## Problem description:
Each line in the entries below that holds the word "DONE" belongs in the answer.
···
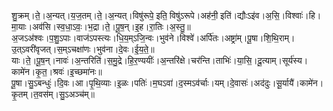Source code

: 

  
शु॒क्रम्।ते॒।अ॒न्यत्।य॒ज॒तम्।ते॒।अ॒न्यत्।विषु॑रूपे॒ इति॒ विषु॑ऽरूपे।अह॑नी॒ इति॑।द्यौःऽइ॑व।अ॒सि॒।विश्वाः॑।हि।मा॒याः।अव॑सि।स्व॒धा॒ऽवः॒।भ॒द्रा।ते॒।पू॒ष॒न्।इ॒ह।रा॒तिः।अ॒स्तु॒॥  
अ॒जऽअ॑श्वः।प॒शु॒ऽपाः।वाज॑ऽपस्त्यः।धि॒य॒म्ऽजि॒न्वः।भुव॑ने।विश्वे॑।अर्पि॑तः।अष्ट्रा॑म्।पू॒षा।शि॒थि॒राम्।उ॒त्ऽवरी॑वृजत्।स॒म्ऽचक्षा॑णः।भुव॑ना।दे॒वः।ई॒य॒ते॒॥  
याः।ते॒।पू॒ष॒न्।नावः॑।अ॒न्तरिति॑।स॒मु॒द्रे।हि॒र॒ण्ययीः॑।अ॒न्तरि॑क्षे।चर॑न्ति।ताभिः॑।या॒सि॒।दू॒त्याम्।सूर्य॑स्य।कामे॑न।कृ॒त॒।श्रवः॑।इ॒च्छमा॑नः॥  
पू॒षा।सु॒ऽबन्धुः॑।दि॒वः।आ।पृ॒थि॒व्याः।इ॒ळः।पतिः॑।म॒घऽवा॑।द॒स्मऽव॑र्चाः।यम्।दे॒वासः॑।अद॑दुः।सू॒र्यायै॑।कामे॑न।कृ॒तम्।त॒वस॑म्।सु॒ऽअञ्च॑म्॥  
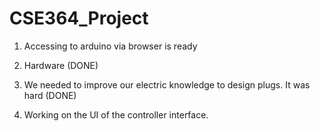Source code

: # CSE364_Project

1) Accessing to arduino via browser is ready

2) Hardware (DONE)

3) We needed to improve our electric knowledge to design plugs. It was hard (DONE)

4) Working on the UI of the controller interface.
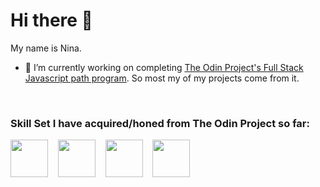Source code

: # Hi there 👋  



My name is Nina.  
- 🔭 I’m currently working on completing [The Odin Project's Full Stack Javascript path program](https://www.theodinproject.com/paths/full-stack-javascript?).  So most my of my projects come from it.

<br>

### Skill Set I have acquired/honed from The Odin Project so far:

 <img src="https://cdn.jsdelivr.net/gh/devicons/devicon/icons/html5/html5-plain-wordmark.svg" width=60px height=60px/> &nbsp;&nbsp;  <img src="https://cdn.jsdelivr.net/gh/devicons/devicon/icons/css3/css3-plain-wordmark.svg" width=60px height=60px/>  &nbsp;&nbsp;  <img src="https://cdn.jsdelivr.net/gh/devicons/devicon/icons/javascript/javascript-original.svg" width=60px height=60px/> &nbsp;&nbsp;  <img src="https://cdn.jsdelivr.net/gh/devicons/devicon/icons/git/git-plain-wordmark.svg" width=60px height=60px/>
          
          
          
          
          

<!--
**nskills-lab/nskills-lab** is a ✨ _special_ ✨ repository because its `README.md` (this file) appears on your GitHub profile.

Here are some ideas to get you started:

- 🔭 I’m currently working on ...
- 🌱 I’m currently learning ...
- 👯 I’m looking to collaborate on ...
- 🤔 I’m looking for help with ...
- 💬 Ask me about ...
- 📫 How to reach me: ...
- 😄 Pronouns: ...
- ⚡ Fun fact: ...
-->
···
## Reply:
2) Hardware (DONE)
3) We needed to improve our electric knowledge to design plugs. It was hard (DONE)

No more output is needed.